* WHAT THE TASK ASKS *
Go over the lines below, and when one contains the word "https", copy it.

* DATASET EXTRACT *
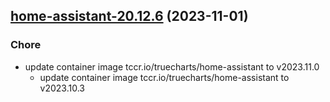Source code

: ## [home-assistant-20.12.6](https://github.com/cyr-ius/truenas-charts/compare/home-assistant-20.12.5...home-assistant-20.12.6) (2023-11-01)

### Chore

- update container image tccr.io/truecharts/home-assistant to v2023.11.0
  - update container image tccr.io/truecharts/home-assistant to v2023.10.3
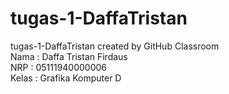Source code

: # tugas-1-DaffaTristan
tugas-1-DaffaTristan created by GitHub Classroom
<br>Nama : Daffa Tristan Firdaus
<br>NRP : 05111940000006
<br>Kelas : Grafika Komputer D
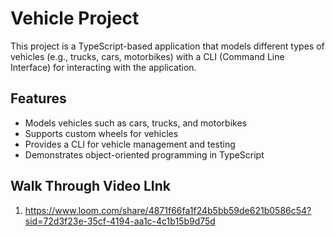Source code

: # Vehicle Project

This project is a TypeScript-based application that models different types of vehicles (e.g., trucks, cars, motorbikes) with a CLI (Command Line Interface) for interacting with the application.

## Features

- Models vehicles such as cars, trucks, and motorbikes
- Supports custom wheels for vehicles
- Provides a CLI for vehicle management and testing
- Demonstrates object-oriented programming in TypeScript

## Walk Through Video LInk

1. https://www.loom.com/share/4871f66fa1f24b5bb59de621b0586c54?sid=72d3f23e-35cf-4194-aa1c-4c1b15b9d75d 
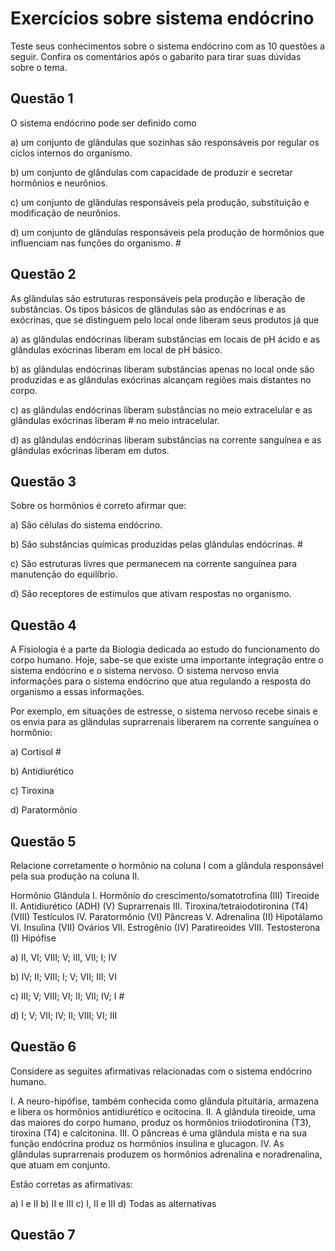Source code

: # Exercícios sobre sistema endócrino

Teste seus conhecimentos sobre o sistema endócrino com as 10 questões a seguir.
Confira os comentários após o gabarito para tirar suas dúvidas sobre o tema.

## Questão 1

O sistema endócrino pode ser definido como

a) um conjunto de glândulas que sozinhas são responsáveis por regular os ciclos internos do organismo.

b) um conjunto de glândulas com capacidade de produzir e secretar hormônios e neurônios.

c) um conjunto de glândulas responsáveis pela produção, substituição e modificação de neurônios.

d) um conjunto de glândulas responsáveis pela produção de hormônios que influenciam nas funções do organismo. #

## Questão 2

As glândulas são estruturas responsáveis pela produção e liberação de substâncias. Os tipos básicos de 
glândulas são as endócrinas e as exócrinas, que se distinguem pelo local onde liberam seus produtos já que

a) as glândulas endócrinas liberam substâncias em locais de pH ácido e as glândulas exócrinas liberam
   em local de pH básico.

b) as glândulas endócrinas liberam substâncias apenas no local onde são produzidas e as glândulas 
   exócrinas alcançam regiões mais distantes no corpo.

c) as glândulas endócrinas liberam substâncias no meio extracelular e as glândulas exócrinas liberam #
   no meio intracelular.

d) as glândulas endócrinas liberam substâncias na corrente sanguínea e as glândulas exócrinas liberam 
   em dutos.

## Questão 3

Sobre os hormônios é correto afirmar que:

a) São células do sistema endócrino.

b) São substâncias químicas produzidas pelas glândulas endócrinas. #

c) São estruturas livres que permanecem na corrente sanguínea para manutenção do equilíbrio.

d) São receptores de estímulos que ativam respostas no organismo.

## Questão 4

A Fisiologia é a parte da Biologia dedicada ao estudo do funcionamento do corpo humano.
Hoje, sabe-se que existe uma importante integração entre o sistema endócrino e o sistema 
nervoso. O sistema nervoso envia informações para o sistema endócrino que atua regulando 
a resposta do organismo a essas informações.

Por exemplo, em situações de estresse, o sistema nervoso recebe sinais e os envia 
para as glândulas suprarrenais liberarem na corrente sanguínea o hormônio:

a) Cortisol #

b) Antidiurético

c) Tiroxina

d) Paratormônio

## Questão 5

Relacione corretamente o hormônio na coluna I com a glândula responsável pela sua 
produção na coluna II.

Hormônio                                     Glândula
I.    Hormônio do crescimento/somatotrofina  (III)  Tireoide
II.   Antidiurético (ADH)                    (V)    Suprarrenais
III.  Tiroxina/tetraiodotironina (T4)        (VIII) Testículos
IV.   Paratormônio                           (VI)   Pâncreas
V.    Adrenalina                             (II)   Hipotálamo
VI.   Insulina                               (VII)  Ovários
VII.  Estrogênio                             (IV)   Paratireoides
VIII. Testosterona                           (I)    Hipófise

a) II, VI; VIII; V; III, VII; I; IV

b) IV; II; VIII; I; V; VII; III; VI

c) III; V; VIII; VI; II; VII; IV; I #

d) I; V; VII; IV; II; VIII; VI; III

## Questão 6

Considere as seguites afirmativas relacionadas com o sistema endócrino humano.

I. A neuro-hipófise, também conhecida como glândula pituitária, armazena e libera os
hormônios antidiurético e ocitocina.
II. A glândula tireoide, uma das maiores do corpo humano, produz os hormônios
triiodotironina (T3), tiroxina (T4) e calcitonina.
III. O pâncreas é uma glândula mista e na sua função endócrina produz os hormônios 
insulina e glucagon.
IV. As glândulas suprarrenais produzem os hormônios adrenalina e noradrenalina, que 
atuam em conjunto.

Estão corretas as afirmativas:

a) I e II
b) II e III
c) I, II e III
d) Todas as alternativas

## Questão 7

* SOLUTION TO THIS TASK *
: ## [home-assistant-20.12.6](https://github.com/cyr-ius/truenas-charts/compare/home-assistant-20.12.5...home-assistant-20.12.6) (2023-11-01)
1. https://www.loom.com/share/4871f66fa1f24b5bb59de621b0586c54?sid=72d3f23e-35cf-4194-aa1c-4c1b15b9d75d 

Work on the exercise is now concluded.